(Data extracted from a collection)
- - - -
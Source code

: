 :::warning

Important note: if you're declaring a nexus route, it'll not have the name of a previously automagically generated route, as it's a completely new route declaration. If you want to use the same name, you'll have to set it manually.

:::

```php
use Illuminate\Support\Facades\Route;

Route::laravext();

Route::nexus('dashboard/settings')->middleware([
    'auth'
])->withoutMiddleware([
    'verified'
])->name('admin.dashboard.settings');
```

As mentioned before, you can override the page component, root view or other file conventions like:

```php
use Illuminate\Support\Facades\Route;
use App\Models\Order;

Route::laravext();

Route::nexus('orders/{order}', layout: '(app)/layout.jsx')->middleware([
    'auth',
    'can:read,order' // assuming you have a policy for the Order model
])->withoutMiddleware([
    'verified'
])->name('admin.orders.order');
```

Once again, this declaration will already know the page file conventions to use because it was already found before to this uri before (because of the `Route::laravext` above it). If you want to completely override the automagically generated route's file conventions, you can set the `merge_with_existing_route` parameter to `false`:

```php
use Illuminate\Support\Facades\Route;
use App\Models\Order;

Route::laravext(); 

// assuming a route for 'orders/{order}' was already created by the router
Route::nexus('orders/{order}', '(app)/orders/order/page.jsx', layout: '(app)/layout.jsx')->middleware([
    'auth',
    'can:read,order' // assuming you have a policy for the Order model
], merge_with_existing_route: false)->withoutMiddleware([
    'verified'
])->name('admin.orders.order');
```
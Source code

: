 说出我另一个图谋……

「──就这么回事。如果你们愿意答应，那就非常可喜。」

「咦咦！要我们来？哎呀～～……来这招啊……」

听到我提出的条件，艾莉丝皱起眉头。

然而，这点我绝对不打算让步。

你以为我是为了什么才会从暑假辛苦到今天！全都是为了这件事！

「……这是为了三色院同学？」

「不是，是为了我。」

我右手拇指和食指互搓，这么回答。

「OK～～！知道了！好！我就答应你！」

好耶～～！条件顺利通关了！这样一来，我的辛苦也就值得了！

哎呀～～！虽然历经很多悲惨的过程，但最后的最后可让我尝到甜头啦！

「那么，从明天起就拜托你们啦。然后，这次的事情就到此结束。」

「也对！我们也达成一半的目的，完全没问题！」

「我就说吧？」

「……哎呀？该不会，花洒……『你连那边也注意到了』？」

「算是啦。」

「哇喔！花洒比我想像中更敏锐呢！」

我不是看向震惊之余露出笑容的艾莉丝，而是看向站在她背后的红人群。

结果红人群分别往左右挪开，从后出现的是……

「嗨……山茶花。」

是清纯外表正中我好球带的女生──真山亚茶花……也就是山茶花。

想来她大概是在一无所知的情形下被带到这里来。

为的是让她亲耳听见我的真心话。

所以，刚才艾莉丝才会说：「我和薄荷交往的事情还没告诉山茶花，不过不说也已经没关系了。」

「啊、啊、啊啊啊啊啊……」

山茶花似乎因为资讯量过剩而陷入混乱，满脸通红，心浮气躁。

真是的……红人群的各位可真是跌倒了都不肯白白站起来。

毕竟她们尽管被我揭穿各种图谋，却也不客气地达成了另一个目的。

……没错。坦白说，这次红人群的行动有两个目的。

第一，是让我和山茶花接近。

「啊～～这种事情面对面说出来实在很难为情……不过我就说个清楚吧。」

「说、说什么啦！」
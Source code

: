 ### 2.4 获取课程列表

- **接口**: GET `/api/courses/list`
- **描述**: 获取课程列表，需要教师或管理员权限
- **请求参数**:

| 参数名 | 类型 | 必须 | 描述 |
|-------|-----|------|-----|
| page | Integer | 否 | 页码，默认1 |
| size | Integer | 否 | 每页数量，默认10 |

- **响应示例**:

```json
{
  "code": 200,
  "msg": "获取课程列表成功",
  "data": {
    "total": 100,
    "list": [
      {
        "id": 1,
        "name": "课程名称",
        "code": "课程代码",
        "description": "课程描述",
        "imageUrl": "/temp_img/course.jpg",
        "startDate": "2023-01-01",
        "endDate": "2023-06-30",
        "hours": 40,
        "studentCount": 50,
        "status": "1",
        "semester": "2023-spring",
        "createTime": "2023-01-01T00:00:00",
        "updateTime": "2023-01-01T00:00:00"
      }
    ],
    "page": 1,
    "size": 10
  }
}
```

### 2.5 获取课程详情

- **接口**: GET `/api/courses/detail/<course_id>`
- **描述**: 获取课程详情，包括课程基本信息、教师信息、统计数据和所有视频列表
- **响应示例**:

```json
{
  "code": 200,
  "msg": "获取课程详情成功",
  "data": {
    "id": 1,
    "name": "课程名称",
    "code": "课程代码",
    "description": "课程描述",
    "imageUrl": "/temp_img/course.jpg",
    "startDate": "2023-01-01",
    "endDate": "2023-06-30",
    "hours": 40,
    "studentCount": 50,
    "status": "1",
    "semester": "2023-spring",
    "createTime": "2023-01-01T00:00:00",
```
- - - -
Among the entries above, which lines include "false"? List them all.

Once again, this declaration will already know the page file conventions to use because it was already found before to this uri before (because of the `Route::laravext` above it). If you want to completely override the automagically generated route's file conventions, you can set the `merge_with_existing_route` parameter to `false`:
], merge_with_existing_route: false)->withoutMiddleware([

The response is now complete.